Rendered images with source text
*** Block opens ***

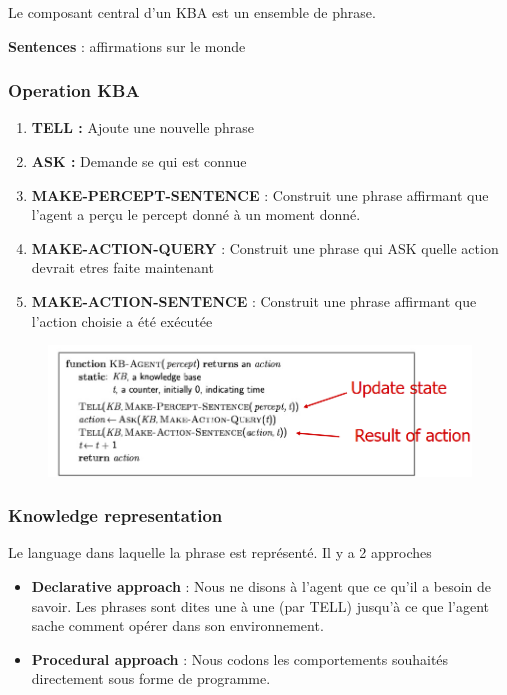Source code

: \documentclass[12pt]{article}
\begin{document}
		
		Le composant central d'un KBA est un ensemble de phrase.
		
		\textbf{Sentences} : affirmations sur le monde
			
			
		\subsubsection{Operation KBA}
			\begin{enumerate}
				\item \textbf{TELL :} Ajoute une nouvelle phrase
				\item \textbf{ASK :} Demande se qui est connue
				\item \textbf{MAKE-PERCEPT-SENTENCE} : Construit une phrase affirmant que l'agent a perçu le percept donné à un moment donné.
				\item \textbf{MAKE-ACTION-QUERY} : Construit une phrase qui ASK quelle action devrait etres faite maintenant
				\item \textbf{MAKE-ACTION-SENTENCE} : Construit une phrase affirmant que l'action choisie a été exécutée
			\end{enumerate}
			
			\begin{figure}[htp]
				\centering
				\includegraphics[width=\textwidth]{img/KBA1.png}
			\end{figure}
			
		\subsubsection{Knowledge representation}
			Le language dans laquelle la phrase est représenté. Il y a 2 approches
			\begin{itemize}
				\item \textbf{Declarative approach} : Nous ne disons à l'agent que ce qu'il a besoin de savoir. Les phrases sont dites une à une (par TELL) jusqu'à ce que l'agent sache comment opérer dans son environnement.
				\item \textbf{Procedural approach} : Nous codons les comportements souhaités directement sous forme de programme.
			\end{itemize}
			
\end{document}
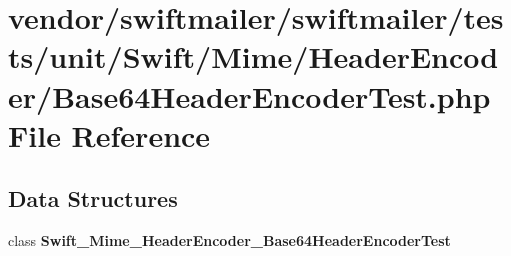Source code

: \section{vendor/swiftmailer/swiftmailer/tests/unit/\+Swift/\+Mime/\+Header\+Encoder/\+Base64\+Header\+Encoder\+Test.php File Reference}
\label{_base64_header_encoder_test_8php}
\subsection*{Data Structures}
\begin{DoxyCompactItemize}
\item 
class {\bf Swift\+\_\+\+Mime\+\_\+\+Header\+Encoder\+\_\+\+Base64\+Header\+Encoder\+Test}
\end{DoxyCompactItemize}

*** Block closes ***

Directions for this task:
Set every line of the records down again exactly, and exclude all pictures.

Response below:
Source code

: \documentclass[12pt]{article}
\begin{document}
		
		Le composant central d'un KBA est un ensemble de phrase.
		
		\textbf{Sentences} : affirmations sur le monde
			
			
		\subsubsection{Operation KBA}
			\begin{enumerate}
				\item \textbf{TELL :} Ajoute une nouvelle phrase
				\item \textbf{ASK :} Demande se qui est connue
				\item \textbf{MAKE-PERCEPT-SENTENCE} : Construit une phrase affirmant que l'agent a perçu le percept donné à un moment donné.
				\item \textbf{MAKE-ACTION-QUERY} : Construit une phrase qui ASK quelle action devrait etres faite maintenant
				\item \textbf{MAKE-ACTION-SENTENCE} : Construit une phrase affirmant que l'action choisie a été exécutée
			\end{enumerate}
			
			\begin{figure}[htp]
				\centering
				\includegraphics[width=\textwidth]{img/KBA1.png}
			\end{figure}
			
		\subsubsection{Knowledge representation}
			Le language dans laquelle la phrase est représenté. Il y a 2 approches
			\begin{itemize}
				\item \textbf{Declarative approach} : Nous ne disons à l'agent que ce qu'il a besoin de savoir. Les phrases sont dites une à une (par TELL) jusqu'à ce que l'agent sache comment opérer dans son environnement.
				\item \textbf{Procedural approach} : Nous codons les comportements souhaités directement sous forme de programme.
			\end{itemize}
			
\end{document}
Source code

: \section{vendor/swiftmailer/swiftmailer/tests/unit/\+Swift/\+Mime/\+Header\+Encoder/\+Base64\+Header\+Encoder\+Test.php File Reference}
\label{_base64_header_encoder_test_8php}
\subsection*{Data Structures}
\begin{DoxyCompactItemize}
\item 
class {\bf Swift\+\_\+\+Mime\+\_\+\+Header\+Encoder\+\_\+\+Base64\+Header\+Encoder\+Test}
\end{DoxyCompactItemize}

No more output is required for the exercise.